TAGLIARE I COSTI DELLA CASTA – Una seria riforma della burocrazia non può che partire dalla testa che impartisce le direttive alla stessa pubblica amministrazione, ossia deve cominciare con l’abbattimento dei costi della politica. I parlamentari italiani sono, in base alla dimensione dell’indennità in rapporto al PIL pro-capite, di gran lunga i più pagati d’Europa; ciò fa pensare che molto più facilmente si è portati a far politica per la carriera e l’arricchimento personale, più che per il bene comune. Nel 2012 lo stipendio da deputato in Italia era pari a 4,7 volte il PIL pro-capite, contro l’1,8 del Regno Unito. Contando anche i rimborsi spese (con e senza documentazione), i contributi ai gruppi parlamentari, i rimborsi elettorali e le spese di trasporto tale rapporto sale al 9,8 per il deputato italiano e al 6,6 per quello inglese. I costi della politica, intesa come organi legislativi ed elettivi, hanno toccato complessivamente i 2,5 miliardi di euro nel 2012, secondo le stime prodotte recentemente da Roberto Perotti. Come per la pubblica amministrazione in genere, i rimedi stanno nel taglio netto dei costi e nella riorganizzazione delle procedure.

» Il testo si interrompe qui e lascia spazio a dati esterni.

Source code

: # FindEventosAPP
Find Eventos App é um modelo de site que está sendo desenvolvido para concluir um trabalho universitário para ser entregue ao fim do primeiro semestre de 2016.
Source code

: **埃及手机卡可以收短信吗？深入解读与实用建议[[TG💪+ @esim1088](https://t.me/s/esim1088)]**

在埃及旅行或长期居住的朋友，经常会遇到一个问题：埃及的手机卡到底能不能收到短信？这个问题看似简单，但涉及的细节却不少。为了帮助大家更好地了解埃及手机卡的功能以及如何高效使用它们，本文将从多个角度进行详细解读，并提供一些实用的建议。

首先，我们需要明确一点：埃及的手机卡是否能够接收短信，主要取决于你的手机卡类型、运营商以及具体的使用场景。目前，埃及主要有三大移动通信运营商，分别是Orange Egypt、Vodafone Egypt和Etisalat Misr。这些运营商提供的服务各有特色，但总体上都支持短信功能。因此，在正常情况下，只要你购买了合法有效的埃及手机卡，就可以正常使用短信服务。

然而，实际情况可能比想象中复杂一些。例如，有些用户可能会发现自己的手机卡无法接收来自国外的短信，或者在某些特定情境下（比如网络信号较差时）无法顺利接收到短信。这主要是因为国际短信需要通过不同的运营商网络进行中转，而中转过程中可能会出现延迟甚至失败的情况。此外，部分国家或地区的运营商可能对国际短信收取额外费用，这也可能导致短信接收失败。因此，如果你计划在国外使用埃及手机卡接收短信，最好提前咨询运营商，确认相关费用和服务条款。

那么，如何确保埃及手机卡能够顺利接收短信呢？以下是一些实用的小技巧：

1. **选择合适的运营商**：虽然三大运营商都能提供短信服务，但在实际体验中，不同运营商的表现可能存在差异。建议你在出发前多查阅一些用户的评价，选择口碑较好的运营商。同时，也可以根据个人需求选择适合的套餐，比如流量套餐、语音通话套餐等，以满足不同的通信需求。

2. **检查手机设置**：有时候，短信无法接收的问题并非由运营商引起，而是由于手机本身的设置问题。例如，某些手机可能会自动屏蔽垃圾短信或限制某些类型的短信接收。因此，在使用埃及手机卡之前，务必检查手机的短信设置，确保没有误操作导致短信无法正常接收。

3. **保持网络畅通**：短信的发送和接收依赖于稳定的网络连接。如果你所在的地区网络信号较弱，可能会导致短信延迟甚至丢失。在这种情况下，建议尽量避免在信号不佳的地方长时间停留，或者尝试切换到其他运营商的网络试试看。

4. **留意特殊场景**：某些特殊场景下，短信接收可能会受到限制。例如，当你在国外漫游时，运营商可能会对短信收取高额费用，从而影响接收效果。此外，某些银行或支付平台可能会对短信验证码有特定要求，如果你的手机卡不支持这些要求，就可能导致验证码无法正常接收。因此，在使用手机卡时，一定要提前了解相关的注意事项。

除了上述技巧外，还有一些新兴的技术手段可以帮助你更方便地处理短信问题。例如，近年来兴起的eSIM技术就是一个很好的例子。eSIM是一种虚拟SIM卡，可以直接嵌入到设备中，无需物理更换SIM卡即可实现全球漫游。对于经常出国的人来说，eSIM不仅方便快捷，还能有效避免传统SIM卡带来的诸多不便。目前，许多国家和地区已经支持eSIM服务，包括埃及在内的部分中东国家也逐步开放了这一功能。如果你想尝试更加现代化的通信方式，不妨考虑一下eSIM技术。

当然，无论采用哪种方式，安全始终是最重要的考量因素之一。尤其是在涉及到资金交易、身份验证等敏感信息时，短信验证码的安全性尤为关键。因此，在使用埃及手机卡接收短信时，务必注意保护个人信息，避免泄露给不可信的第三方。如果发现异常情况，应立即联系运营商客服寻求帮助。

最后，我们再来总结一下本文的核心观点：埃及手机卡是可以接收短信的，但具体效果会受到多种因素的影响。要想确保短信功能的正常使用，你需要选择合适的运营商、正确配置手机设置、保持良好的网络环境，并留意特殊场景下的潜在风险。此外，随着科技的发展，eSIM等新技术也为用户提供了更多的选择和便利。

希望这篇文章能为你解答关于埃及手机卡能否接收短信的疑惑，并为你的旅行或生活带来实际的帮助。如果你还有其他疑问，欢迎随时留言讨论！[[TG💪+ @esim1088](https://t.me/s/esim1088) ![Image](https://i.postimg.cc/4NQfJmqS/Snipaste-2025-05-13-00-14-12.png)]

Si può risparmiare fino a 1 miliardo riducendo del 30% l’indennità dei parlamentari, ridimensionandone il numero, riformando le loro pensioni e abolendo i contributi ai gruppi parlamentari, i rimborsi elettorali e le spese di trasporto ma mantenendo la diaria (rimborso spese per l’esercizio del mandato parlamentare), oppure eliminandola e introducendo un tetto massimo alle spese rimborsabili. I costi della politica, ovviamente non si esauriscono con la remunerazione dei rappresentanti parlamentari e con il costo di funzionamento delle due Camere, ma ricomprendono anche tutte le altre istituzioni elettive (Comuni, Regioni, dando per abolite le Province) nonché quelle attività improprie svolte da una moltitudine di società partecipate dalla pubblica amministrazione (sono più di 7.700 e costano, in termini di ripiano delle perdite, circa 22 miliardi). E i cerchi del vivere di politica (anziché per la politica) si ampliano ulteriormente se si includono consulenze e assunzioni clientelari che pesano sui bilanci delle società pubbliche. “Maggiori sforzi per affrontare le rigidità strutturali e politiche del Paese appaiono fondamentali per rafforzare la competitività. Le inefficienze e il peso della burocrazia in Italia drenano risorse, pubbliche e private, e costituiscono una vera e propria tassa occulta, che sottrae ricchezze a famiglie e imprese. Inoltre, e questo è forse il costo maggiore, con i suoi ritardi impedisce di cogliere opportunità e realizzare investimenti, abbassando quindi PIL e occupazione. Di ciò – conclude il centro studi di Confindustria – deve rispondere chi governa l’Italia. Le riforme di semplificazione proposte nell’ultimo anno sono un passo importante per affrontare alcune di queste sfide. Ma molto va ancora fatto, alleggerendo il carico su imprese e lavoratori e tagliando i costi eccessivi della politica”.